La revolución cubana

“Cuando llegué, ya había amanecido en La Habana, y Batista había huido. Fidel estaba a cientos de kilómetros, pero nadie sabía exactamente dónde. El Che Guevara se dirigía hacia La Habana. Parecía que nadie estuviera a cargo de nada. En el momento en que llegué a la habitación del hotel, había disparos en la calle. Había multitudes sin control, armadas con todo lo que tenían a mano; pistolas, escopetas, machetes.

Todo el mundo llamaba a Fidel, pero nadie sabía dónde estaba. No había oficina de prensa, no era una operación de relaciones públicas: era una verdadera revolución. Entretanto, el equipo de la revista Life había organizado su propio sistema de transporte y se había incorporado con un fotógrafo venezolano al que todo el mundo llamaba Caracas. Fue él quien, finalmente, localizó a Fidel en la carretera entre Camagüey y Santa Clara.

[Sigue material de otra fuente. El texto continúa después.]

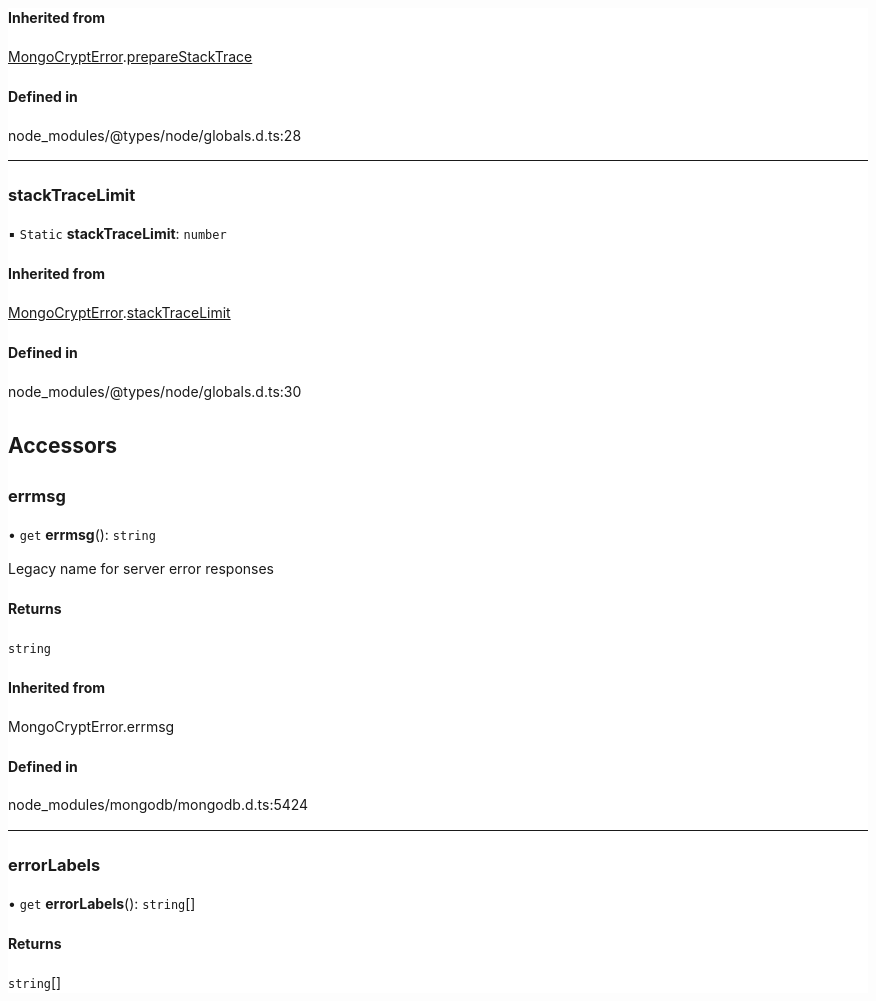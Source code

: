 #### Inherited from

[MongoCryptError](internal_._Z__mongo_baseOps_node_modules_mongodb_mongodb_.MongoCryptError.md).[prepareStackTrace](internal_._Z__mongo_baseOps_node_modules_mongodb_mongodb_.MongoCryptError.md#preparestacktrace)

#### Defined in

node_modules/@types/node/globals.d.ts:28

___

### stackTraceLimit

▪ `Static` **stackTraceLimit**: `number`

#### Inherited from

[MongoCryptError](internal_._Z__mongo_baseOps_node_modules_mongodb_mongodb_.MongoCryptError.md).[stackTraceLimit](internal_._Z__mongo_baseOps_node_modules_mongodb_mongodb_.MongoCryptError.md#stacktracelimit)

#### Defined in

node_modules/@types/node/globals.d.ts:30

## Accessors

### errmsg

• `get` **errmsg**(): `string`

Legacy name for server error responses

#### Returns

`string`

#### Inherited from

MongoCryptError.errmsg

#### Defined in

node_modules/mongodb/mongodb.d.ts:5424

___

### errorLabels

• `get` **errorLabels**(): `string`[]

#### Returns

`string`[]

Tras una reunión durante toda la noche en Sancti Spiritus, el grupo de Castro se había distribuido en cuatro coches, que llevaban a Fidel, a su ayudante Celia Sánchez y a una escolta de unos once barbudos. Habíamos establecido contacto con Fidel, pero era difícil seguirle el rastro. Había partido de Sierra Maestra sin vehículos oficiales, pero a medida que avanzaba por Santiago, Camagüey, Santa Clara y Cienfuegos rumbo a La Habana, la columna fue creciendo. El entorno rebelde se hizo con tanques, camiones, autobuses, jeeps, coches, taxis, limusinas, motocicletas y bicicletas.

Castro continuó cambiando de vehículo, y nosotros seguimos jugando al escondite con él, intentando encontrarlo en la columna que se desplazaba por la carretera. A su paso por la campiña, la caravana se hacía sentir en los pueblos, donde la gente se agolpaba en las calles, aclamándolo... En Cienfuegos, empezó a hablar a las 23.00 horas y continuó hasta las 2.00 horas de la madrugada. Involucraba a los oyentes, pidiéndoles consejo sobre el mejor modo de conducir el país. Se bajaba del estrado, se mezclaba con la gente y debatía con ella sobre técnicas agrícolas o intercambiaba chistes sobre el depuesto Batista. Era una demostración increíble de mutua confianza. Su entorno estaba preocupado porque se pudiera atentar contra su vida, pero Castro era muy valeroso... La euforia era inimaginable e impregnaba todo el país.

Tras dejar Cienfuegos, la ruta se hizo tan irregular que perdimos a Fidel hasta que volvimos a ponernos a su altura a la entrada de La Habana. Para entonces el tumulto era tal, y las filas de los que marchaban, tan irregulares, que no se podía distinguir cuáles eran los que marchaban y cuáles los que asistían a su paso. Al llegar a La Habana, la aglomeración a lo largo del malecón era tal que perdí mis zapatos mientras me las veía y deseaba para hacer fotografías.

Recuerdo las desmesuradas esperanzas y los siniestros presagios que se adueñaron del país entero aquellos pocos días. Solamente quisiera que, en los años transcurridos desde entonces, Fidel lo hubiera hecho mejor para su pueblo y que nosotros hubiéramos sido más inteligentes. Renunciaría a todas estas fotografías, mis favoritas, y a todos los cigarros que he recibido de Cuba si todo pudiera repetirse, pero de un modo mejor”.